Before we move into the next step of setting up the application's stack, we need to figure out what initial setting the application expects from the OS. Basically, there must be some pre-defined convention regarding the initialization of the application's stack between the application and the OS. Similarly the OS should know which is the first instruction that must be executed when the application is run in unpreviliged mode in order to transfer control to that instruction. We digress briefly to discuss these finer details.
Loading application to address space¶
Suppose an application contains 3 pages of code. Assume that the first page of the code has been loaded into physical page number 100 and second page to 110. Assume that the third page is not loaded into memory. (The load instruction can be used in the privileged mode to transfer a program in disk to memory).
Suppose the first few lines of the application code is as below:
MOV R0, 1
MOV R1, 0
L0: CMP R0, 10
JNZ L1
ADD R1, R0
ADD R0, 1
JMP L0
L1: ...
JMP addresses are indicated by labels for clarity of understanding. The actual executable code will not have any labels, but will only have logical addresses. Suppose L0 corresponds to logical address – say 2060, then the address of L1 must be 2070 because each XSM instruction takes two words. Counting backwards, the address of the first instruction must have been 2056.

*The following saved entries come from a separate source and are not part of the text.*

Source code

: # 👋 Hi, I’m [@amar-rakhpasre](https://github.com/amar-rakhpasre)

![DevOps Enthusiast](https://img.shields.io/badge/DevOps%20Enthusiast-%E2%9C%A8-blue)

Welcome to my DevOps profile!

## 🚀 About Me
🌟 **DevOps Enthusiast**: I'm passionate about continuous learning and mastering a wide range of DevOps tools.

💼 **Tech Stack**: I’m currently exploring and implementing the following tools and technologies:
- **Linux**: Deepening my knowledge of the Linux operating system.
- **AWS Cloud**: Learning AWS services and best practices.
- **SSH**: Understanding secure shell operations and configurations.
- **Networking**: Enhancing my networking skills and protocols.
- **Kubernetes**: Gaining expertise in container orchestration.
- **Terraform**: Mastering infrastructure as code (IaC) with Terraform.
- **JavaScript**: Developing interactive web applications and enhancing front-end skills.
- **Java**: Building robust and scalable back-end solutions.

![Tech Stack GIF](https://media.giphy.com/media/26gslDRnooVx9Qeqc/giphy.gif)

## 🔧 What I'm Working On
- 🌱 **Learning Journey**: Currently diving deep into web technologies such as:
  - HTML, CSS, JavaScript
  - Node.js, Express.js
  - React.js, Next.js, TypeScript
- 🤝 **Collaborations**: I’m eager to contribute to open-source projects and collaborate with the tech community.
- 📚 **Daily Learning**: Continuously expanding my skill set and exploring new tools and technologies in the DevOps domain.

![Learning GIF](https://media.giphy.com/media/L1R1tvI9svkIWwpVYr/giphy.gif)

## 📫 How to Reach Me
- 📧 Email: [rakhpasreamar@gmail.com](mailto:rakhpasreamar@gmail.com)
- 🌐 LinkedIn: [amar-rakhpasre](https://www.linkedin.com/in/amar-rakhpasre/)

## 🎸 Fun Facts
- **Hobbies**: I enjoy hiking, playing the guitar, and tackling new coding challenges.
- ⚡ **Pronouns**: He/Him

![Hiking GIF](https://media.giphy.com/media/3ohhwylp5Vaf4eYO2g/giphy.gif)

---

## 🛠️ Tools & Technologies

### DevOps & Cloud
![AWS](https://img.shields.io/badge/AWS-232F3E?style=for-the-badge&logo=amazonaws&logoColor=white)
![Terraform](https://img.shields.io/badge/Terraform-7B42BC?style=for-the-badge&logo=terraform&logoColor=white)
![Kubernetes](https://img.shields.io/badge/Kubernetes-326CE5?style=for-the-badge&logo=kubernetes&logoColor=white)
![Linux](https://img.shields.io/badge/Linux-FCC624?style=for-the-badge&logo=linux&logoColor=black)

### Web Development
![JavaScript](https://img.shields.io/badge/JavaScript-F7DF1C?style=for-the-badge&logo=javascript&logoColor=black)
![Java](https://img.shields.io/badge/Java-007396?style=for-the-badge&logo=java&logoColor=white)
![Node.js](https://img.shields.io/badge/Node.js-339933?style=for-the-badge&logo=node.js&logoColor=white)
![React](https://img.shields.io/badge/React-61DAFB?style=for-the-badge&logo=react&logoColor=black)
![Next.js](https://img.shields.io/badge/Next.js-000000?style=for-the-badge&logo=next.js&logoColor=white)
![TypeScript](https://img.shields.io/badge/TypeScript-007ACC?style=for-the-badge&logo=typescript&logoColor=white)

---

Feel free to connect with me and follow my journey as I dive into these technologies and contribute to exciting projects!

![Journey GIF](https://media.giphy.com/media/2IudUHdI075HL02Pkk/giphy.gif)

Here we must particularly note something - the application code is designed to be loaded by the OS to start execution from logical address 2056.

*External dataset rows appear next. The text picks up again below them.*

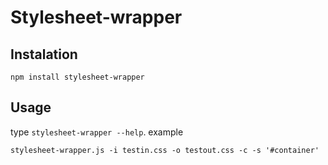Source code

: # Stylesheet-wrapper

## Instalation

	npm install stylesheet-wrapper

## Usage

type `stylesheet-wrapper --help`.
example

	stylesheet-wrapper.js -i testin.css -o testout.css -c -s '#container'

The code with labels replaced by logical addresses will be as follows:
MOV R0, 1
MOV R1, 0
CMP R0, 10
JNZ 2070
ADD R1, R0
ADD R0, 1
JMP 2060
This code will not execute correctly unless loaded as the fifth logical page because jump addresses will be invalid otherwise. Thus, the physical number corresponding to logical page 4 (starting at logical address 2048) must be 100.
Assume that the code continues to the next logical pages, the page number for logical page 5 must be set to 110. The valid bit for both entries must be set to 1. The valid bit for logical page 6 must be set to 0 since the page is not valid. As noted previously, setting the valid bit to 0 ensures that the machine will generate an exception if either of instruction fetch or operand fetch is attempted from that page. Finally, since code pages are expected not to be modified during program execution, the Write permission bit must be set to 0.

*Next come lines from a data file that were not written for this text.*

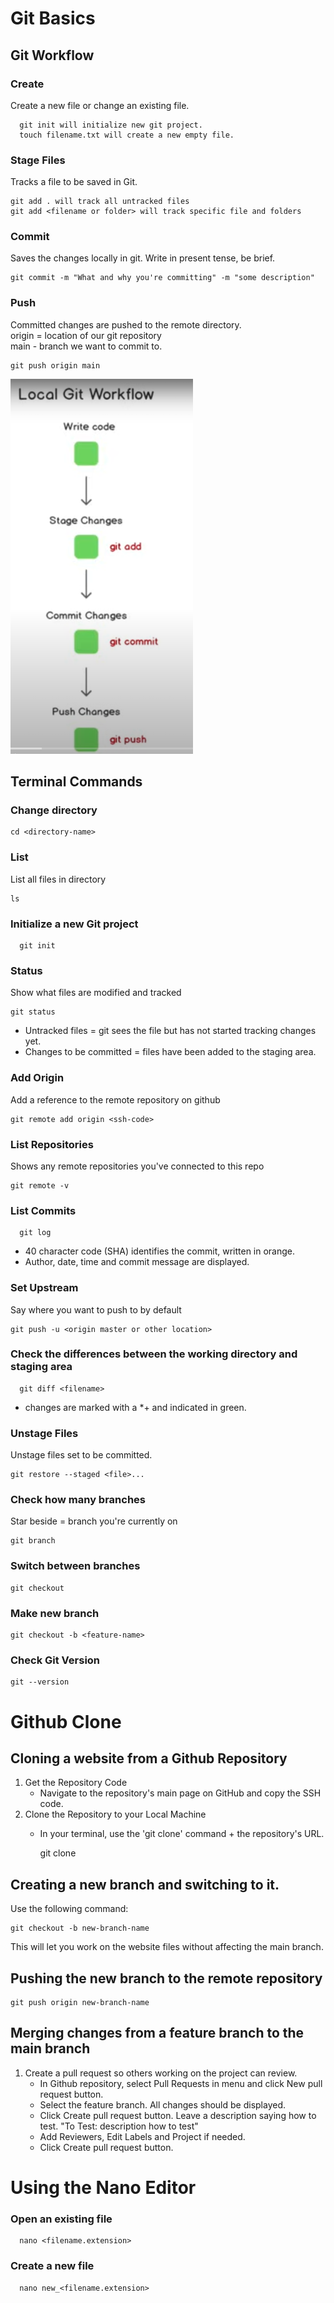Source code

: # Git Basics

## Git Workflow

### Create
Create a new file or change an existing file.
      
      git init will initialize new git project.
      touch filename.txt will create a new empty file.

### Stage Files
Tracks a file to be saved in Git.

    git add . will track all untracked files
    git add <filename or folder> will track specific file and folders 

### Commit
Saves the changes locally in git. Write in present tense, be brief.

    git commit -m "What and why you're committing" -m "some description"

### Push
Committed changes are pushed to the remote directory.  
origin = location of our git repository  
main - branch we want to commit to.

    git push origin main


![local-git-workflow.png](images/local-git-workflow.png)


## Terminal Commands

### Change directory  

    cd <directory-name>

### List 
List all files in directory

    ls 

### Initialize a new Git project
      git init

### Status
Show what files are modified and tracked

    git status

* Untracked files = git sees the file but has not started tracking changes yet.
* Changes to be committed = files have been added to the staging area.

### Add Origin
Add a reference to the remote repository on github

    git remote add origin <ssh-code>

### List Repositories
Shows any remote repositories you've connected to this repo

    git remote -v

### List Commits

      git log

* 40 character code (SHA) identifies the commit, written in orange.
* Author, date, time and commit message are displayed.

### Set Upstream
Say where you want to push to by default

    git push -u <origin master or other location>

### Check the differences between the working directory and staging area

      git diff <filename>

* changes are marked with a *+ and indicated in green.


### Unstage Files
Unstage files set to be committed.

    git restore --staged <file>...

### Check how many branches
Star beside = branch you're currently on
   
    git branch

### Switch between branches

    git checkout

### Make new branch

    git checkout -b <feature-name>

### Check Git Version

    git --version


# Github Clone

## Cloning a website from a Github Repository

1. Get the Repository Code
    * Navigate to the repository's main page on GitHub and copy the SSH code.
2. Clone the Repository to your Local Machine
    * In your terminal, use the 'git clone' command + the repository's URL.


      git clone <ssh key>

## Creating a new branch and switching to it.

Use the following command:

    git checkout -b new-branch-name

This will let you work on the website files without affecting the main branch.

## Pushing the new branch to the remote repository
    git push origin new-branch-name

## Merging changes from a feature branch to the main branch

1. Create a pull request so others working on the project can review.
   * In Github repository, select Pull Requests in menu and click New pull request button.
   * Select the feature branch. All changes should be displayed.
   * Click Create pull request button. Leave a description saying how to test. "To Test: description how to test"
   * Add Reviewers, Edit Labels and Project if needed.
   * Click Create pull request button.

# Using the Nano Editor

### Open an existing file
      nano <filename.extension>

### Create a new file
      nano new_<filename.extension>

(Setting write permission to 0 for code pages is a necessary exercise. A typical multi-tasking OS will permit several applications to share code pages in memory. It then is the duty of the OS to ensure that one application doesn't modify the shared code to "hack" others.)
The essential idea to understand here is that each application's code is designed (by some programmer) to be loaded into certain part of its virtual address space. Although paging allows logical pages to be mapped to arbitrary physical pages, the logical page where each region of code must be loaded cannot be changed. (Note: There are architectures that allow application programmers write position independent code that can be loaded anywhere within an application's address space. XSM does not support this feature, and we will not discuss this topic here.)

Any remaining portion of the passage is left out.